• The input:
▼▼▼
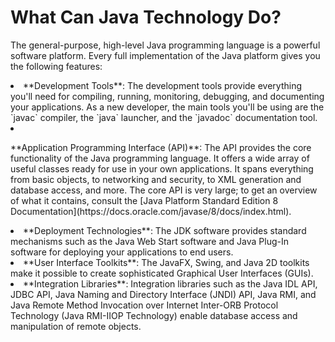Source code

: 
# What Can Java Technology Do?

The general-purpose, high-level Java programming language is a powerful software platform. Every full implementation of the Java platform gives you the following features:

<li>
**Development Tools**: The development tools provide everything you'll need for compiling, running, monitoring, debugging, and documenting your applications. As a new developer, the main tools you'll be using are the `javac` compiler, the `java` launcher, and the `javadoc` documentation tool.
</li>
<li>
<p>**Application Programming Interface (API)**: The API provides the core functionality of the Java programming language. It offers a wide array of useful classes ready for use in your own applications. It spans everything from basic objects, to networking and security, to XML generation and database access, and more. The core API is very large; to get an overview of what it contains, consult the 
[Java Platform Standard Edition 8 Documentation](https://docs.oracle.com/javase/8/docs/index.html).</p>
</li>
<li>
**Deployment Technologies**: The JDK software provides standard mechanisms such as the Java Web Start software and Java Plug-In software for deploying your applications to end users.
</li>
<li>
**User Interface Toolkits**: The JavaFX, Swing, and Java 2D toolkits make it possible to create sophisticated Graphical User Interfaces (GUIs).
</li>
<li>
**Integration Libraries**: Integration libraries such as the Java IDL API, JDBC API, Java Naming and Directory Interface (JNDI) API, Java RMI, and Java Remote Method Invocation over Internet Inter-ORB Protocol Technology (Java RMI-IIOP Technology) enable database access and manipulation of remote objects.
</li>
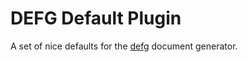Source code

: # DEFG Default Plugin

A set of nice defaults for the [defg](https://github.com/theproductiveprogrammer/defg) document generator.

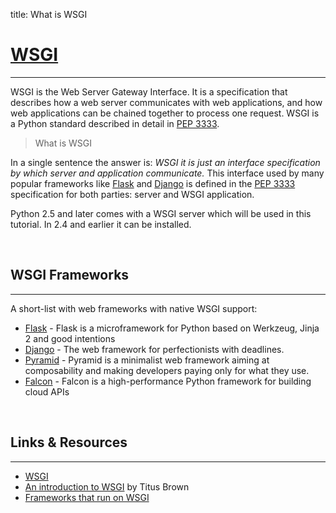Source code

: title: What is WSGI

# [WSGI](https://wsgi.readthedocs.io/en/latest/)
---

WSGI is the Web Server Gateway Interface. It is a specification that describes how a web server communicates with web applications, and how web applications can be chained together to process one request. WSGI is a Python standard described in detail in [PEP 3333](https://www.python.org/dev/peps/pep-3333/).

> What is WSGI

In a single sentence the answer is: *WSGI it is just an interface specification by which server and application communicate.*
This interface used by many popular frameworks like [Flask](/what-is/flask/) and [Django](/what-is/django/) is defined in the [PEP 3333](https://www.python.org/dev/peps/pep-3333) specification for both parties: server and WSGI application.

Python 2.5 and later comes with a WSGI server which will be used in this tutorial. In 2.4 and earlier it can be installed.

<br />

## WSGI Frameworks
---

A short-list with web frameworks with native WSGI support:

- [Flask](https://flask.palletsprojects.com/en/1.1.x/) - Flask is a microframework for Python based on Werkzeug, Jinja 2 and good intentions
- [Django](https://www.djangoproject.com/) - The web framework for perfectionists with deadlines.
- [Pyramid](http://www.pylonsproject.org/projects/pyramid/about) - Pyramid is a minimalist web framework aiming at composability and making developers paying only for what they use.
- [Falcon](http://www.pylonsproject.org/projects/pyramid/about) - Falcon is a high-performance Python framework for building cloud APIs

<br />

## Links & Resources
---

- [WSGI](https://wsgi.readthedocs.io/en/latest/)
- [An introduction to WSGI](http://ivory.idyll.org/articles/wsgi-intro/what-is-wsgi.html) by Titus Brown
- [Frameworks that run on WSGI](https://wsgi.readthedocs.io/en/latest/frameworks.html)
▲▲▲
▼▼▼
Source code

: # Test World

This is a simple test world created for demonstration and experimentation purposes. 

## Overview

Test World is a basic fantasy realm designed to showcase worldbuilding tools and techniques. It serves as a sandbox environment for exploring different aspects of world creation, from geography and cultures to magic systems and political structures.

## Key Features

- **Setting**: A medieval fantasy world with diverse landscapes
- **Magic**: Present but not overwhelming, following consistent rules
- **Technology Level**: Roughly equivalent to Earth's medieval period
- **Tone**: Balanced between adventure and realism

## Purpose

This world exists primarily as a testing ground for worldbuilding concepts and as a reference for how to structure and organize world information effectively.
▲▲▲
▼▼▼
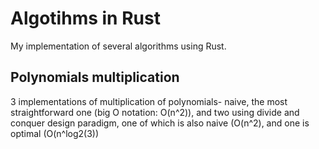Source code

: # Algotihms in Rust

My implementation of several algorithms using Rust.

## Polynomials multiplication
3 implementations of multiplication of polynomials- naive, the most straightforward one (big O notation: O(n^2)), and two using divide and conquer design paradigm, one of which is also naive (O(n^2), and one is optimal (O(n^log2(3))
▲▲▲
• Task goal:
Search the entries for the word "Rust" and report how many lines contain it, as a bare number.

• Answer section:
2